_Aim of the exercise_
Both the line below containing "not assert that the central run is absent." and the line containing "Supplement membership includes", along with every line between them, should be repeated exactly; no other line belongs in the answer.

_Supplied information_
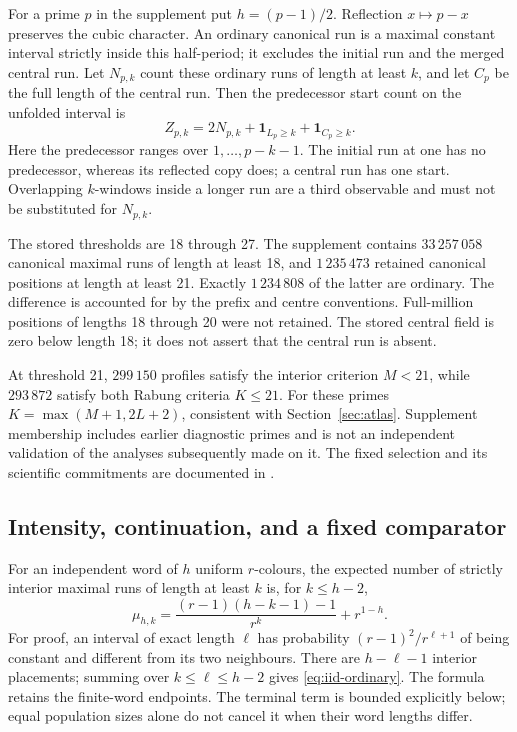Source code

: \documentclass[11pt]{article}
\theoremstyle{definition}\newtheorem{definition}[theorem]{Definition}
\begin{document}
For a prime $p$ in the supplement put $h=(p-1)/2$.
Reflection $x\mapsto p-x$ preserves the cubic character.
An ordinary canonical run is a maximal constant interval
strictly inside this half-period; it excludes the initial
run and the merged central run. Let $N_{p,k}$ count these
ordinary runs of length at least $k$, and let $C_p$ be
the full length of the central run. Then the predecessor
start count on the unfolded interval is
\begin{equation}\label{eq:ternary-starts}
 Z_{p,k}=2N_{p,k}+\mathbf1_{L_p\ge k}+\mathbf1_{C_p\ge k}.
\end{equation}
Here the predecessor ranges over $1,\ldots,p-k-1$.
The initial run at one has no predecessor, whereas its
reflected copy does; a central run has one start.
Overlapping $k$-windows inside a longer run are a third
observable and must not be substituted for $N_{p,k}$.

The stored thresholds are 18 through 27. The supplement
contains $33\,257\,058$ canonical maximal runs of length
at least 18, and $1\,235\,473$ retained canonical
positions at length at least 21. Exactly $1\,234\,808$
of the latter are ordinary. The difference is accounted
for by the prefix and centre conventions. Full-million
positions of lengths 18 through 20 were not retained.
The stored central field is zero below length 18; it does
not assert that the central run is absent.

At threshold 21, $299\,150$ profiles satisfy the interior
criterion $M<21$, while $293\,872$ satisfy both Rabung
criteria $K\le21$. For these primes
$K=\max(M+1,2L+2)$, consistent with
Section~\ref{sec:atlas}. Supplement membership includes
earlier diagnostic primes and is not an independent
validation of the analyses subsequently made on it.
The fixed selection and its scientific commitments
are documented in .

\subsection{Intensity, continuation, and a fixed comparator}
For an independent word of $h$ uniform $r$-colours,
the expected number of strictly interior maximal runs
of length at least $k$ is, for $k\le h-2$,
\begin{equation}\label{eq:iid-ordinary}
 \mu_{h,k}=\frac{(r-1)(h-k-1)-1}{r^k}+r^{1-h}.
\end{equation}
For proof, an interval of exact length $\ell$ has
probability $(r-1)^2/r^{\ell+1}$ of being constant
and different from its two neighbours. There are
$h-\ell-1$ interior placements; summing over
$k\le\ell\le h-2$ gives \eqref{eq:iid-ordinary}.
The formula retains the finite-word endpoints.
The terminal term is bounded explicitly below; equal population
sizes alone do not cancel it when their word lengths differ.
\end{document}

--

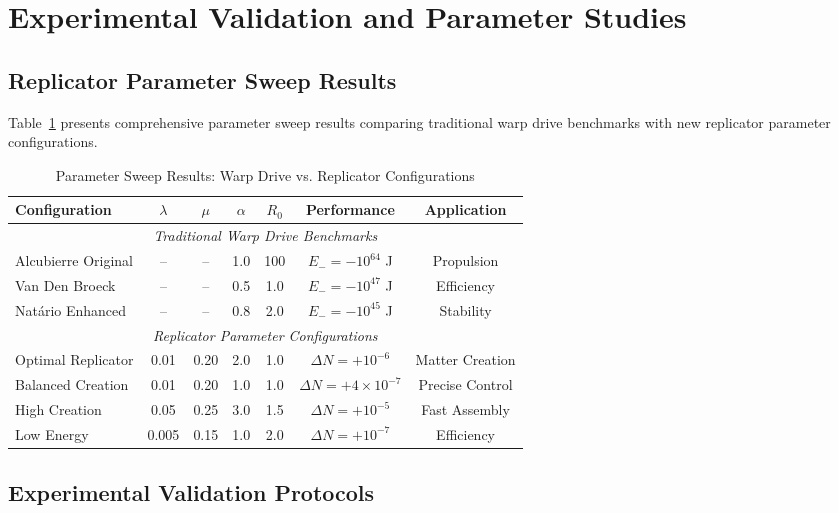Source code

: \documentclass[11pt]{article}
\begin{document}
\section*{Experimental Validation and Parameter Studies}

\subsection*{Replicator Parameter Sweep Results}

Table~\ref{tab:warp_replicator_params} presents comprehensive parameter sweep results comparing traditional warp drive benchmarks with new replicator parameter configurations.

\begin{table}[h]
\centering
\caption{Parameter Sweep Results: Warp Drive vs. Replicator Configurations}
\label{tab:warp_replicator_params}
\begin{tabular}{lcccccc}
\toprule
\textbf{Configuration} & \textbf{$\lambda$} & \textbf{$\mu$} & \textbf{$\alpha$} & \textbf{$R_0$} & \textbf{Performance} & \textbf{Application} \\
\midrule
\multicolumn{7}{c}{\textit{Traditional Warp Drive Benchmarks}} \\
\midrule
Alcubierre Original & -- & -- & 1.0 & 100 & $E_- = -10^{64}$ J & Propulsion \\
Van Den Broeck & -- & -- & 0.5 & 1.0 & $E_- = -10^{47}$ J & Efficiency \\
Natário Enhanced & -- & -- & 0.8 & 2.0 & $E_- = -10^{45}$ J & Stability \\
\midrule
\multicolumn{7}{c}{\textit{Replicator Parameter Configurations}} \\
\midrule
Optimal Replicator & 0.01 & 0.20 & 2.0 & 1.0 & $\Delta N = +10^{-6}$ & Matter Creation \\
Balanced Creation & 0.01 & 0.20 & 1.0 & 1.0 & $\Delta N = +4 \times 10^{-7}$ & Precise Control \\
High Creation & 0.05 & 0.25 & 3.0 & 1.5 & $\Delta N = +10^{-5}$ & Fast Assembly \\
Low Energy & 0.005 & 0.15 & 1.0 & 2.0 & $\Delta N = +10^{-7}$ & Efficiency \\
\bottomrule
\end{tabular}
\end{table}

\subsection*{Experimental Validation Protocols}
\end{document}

==

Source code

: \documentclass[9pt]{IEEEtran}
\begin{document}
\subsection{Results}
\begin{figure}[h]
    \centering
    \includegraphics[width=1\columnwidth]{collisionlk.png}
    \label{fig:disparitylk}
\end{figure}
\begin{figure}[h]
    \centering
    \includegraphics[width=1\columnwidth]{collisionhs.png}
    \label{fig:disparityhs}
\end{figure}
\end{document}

_Written solution_
not assert that the central run is absent.

At threshold 21, $299\,150$ profiles satisfy the interior
criterion $M<21$, while $293\,872$ satisfy both Rabung
criteria $K\le21$. For these primes
$K=\max(M+1,2L+2)$, consistent with
Section~\ref{sec:atlas}. Supplement membership includes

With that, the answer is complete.